Izioum a été occupée du 24 mars au 12 septembre par l’armée russe, et d’après les premiers résultats d’enquête, les 436 corps exhumés ont bien été enterrés pendant cette période. Sur les réseaux sociaux, certains Russes essayent pourtant de faire croire le contraire, photos hors contexte à l’appui. Ils décrivent une situation « à la Boutcha«  – les Russes niant toujours leur implication dans le massacre perpétré en mars dernier au Nord de Kiev – en reprenant les mots de Dmitri Peskoy, porte-parole du Kremlin.

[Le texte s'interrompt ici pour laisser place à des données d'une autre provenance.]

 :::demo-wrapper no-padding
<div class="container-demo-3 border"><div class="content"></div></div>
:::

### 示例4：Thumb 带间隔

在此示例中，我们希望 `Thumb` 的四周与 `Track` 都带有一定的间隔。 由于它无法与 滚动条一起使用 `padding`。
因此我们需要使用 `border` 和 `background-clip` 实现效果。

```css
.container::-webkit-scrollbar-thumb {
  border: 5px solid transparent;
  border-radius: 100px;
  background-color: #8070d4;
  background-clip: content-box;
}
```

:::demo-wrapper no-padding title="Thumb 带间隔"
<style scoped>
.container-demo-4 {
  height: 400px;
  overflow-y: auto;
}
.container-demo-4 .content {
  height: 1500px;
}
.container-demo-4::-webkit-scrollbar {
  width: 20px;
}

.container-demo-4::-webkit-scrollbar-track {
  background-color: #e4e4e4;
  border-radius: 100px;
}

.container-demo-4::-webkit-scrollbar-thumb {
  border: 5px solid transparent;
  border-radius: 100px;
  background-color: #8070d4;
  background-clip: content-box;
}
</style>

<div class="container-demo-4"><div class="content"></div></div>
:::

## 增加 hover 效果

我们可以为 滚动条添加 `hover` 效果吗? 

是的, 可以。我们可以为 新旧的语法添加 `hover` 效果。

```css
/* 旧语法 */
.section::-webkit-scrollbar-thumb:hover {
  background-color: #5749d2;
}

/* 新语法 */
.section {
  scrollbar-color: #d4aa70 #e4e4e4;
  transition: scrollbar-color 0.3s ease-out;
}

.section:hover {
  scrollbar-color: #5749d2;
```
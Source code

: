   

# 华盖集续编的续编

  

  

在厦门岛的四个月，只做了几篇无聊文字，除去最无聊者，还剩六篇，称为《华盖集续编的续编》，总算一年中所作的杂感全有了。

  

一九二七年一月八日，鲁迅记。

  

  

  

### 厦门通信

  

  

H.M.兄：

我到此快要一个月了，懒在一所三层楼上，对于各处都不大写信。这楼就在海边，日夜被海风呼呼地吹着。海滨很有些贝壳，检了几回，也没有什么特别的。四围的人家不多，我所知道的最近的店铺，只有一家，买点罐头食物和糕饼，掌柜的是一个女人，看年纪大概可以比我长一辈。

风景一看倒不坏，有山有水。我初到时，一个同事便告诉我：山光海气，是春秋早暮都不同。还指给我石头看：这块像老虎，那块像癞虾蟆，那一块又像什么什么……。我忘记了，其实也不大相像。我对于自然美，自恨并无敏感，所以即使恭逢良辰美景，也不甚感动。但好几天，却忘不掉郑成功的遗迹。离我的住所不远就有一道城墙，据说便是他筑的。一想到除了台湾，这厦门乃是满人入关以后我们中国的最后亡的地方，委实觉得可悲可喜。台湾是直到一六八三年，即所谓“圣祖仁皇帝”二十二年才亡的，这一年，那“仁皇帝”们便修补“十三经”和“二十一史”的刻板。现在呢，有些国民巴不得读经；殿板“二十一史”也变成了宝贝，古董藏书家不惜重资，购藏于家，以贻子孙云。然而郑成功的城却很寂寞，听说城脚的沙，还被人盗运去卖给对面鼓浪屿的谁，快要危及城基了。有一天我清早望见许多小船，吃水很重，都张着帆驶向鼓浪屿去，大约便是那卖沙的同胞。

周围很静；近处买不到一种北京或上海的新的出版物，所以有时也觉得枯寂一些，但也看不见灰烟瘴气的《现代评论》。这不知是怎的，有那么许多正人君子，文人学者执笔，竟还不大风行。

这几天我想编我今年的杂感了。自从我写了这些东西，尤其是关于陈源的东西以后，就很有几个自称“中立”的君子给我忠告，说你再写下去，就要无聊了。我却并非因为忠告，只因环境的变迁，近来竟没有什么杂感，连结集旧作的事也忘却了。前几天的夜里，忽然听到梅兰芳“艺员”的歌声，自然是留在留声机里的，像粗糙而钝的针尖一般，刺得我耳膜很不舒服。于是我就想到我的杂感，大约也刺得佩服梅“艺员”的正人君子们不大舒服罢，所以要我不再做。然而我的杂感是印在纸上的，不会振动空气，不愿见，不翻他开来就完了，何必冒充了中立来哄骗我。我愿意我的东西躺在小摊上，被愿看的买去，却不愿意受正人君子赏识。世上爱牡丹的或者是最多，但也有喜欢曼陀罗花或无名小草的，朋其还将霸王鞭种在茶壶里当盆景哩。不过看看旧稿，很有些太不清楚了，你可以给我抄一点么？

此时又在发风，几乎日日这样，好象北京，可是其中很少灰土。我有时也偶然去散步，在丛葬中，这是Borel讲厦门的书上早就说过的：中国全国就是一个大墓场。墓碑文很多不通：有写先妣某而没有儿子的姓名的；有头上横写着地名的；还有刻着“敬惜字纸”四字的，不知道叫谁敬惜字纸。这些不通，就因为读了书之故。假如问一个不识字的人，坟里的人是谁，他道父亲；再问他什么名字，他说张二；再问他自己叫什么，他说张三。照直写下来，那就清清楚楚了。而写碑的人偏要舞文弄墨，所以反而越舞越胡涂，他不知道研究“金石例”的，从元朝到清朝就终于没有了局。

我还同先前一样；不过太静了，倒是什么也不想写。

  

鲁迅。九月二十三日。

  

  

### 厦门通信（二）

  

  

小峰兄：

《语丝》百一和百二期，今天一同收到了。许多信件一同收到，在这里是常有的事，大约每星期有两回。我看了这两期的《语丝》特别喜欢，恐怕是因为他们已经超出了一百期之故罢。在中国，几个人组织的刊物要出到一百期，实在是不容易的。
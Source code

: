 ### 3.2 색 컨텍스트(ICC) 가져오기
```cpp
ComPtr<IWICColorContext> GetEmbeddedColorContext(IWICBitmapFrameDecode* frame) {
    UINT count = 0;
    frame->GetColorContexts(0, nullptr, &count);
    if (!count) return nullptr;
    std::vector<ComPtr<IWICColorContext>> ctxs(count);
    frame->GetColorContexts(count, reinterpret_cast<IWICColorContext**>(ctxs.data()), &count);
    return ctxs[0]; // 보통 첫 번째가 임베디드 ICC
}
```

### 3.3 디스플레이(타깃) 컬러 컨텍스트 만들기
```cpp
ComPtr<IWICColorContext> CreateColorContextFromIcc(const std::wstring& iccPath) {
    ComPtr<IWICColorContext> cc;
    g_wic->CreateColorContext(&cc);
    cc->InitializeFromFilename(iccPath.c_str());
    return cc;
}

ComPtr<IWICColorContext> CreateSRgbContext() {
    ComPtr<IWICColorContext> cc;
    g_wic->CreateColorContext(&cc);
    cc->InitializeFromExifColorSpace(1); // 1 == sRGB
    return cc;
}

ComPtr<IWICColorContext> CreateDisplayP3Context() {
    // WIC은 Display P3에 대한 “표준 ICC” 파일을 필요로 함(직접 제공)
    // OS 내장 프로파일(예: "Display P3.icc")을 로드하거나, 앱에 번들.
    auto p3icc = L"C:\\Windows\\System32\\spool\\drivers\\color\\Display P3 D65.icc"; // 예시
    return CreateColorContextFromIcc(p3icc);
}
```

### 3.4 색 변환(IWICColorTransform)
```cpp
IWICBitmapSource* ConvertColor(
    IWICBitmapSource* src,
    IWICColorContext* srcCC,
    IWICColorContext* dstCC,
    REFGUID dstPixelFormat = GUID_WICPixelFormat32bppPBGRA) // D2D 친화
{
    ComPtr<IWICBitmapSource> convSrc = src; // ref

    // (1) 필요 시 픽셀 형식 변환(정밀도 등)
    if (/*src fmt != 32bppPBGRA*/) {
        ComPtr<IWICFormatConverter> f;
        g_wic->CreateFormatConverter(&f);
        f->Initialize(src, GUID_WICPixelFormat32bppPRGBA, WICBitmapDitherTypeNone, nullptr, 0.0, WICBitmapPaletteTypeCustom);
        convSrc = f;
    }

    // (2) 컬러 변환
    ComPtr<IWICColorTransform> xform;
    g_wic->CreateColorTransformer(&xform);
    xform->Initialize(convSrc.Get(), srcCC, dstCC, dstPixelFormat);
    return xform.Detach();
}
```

En réalité, la Russie est accusée d’avoir bombardé de nombreux bâtiments civils à Izioum. D’après les autorités ukrainiennes, de nombreux corps retrouvés seraient en fait des personnes tuées par ces bombardements, que les Russes auraient souhaité « nettoyer ». Plusieurs habitants d’Izioum, suspectés d’avoir été employés par les Russes en tant que fossoyeurs d’urgence ont été arrêtés selon Radio France.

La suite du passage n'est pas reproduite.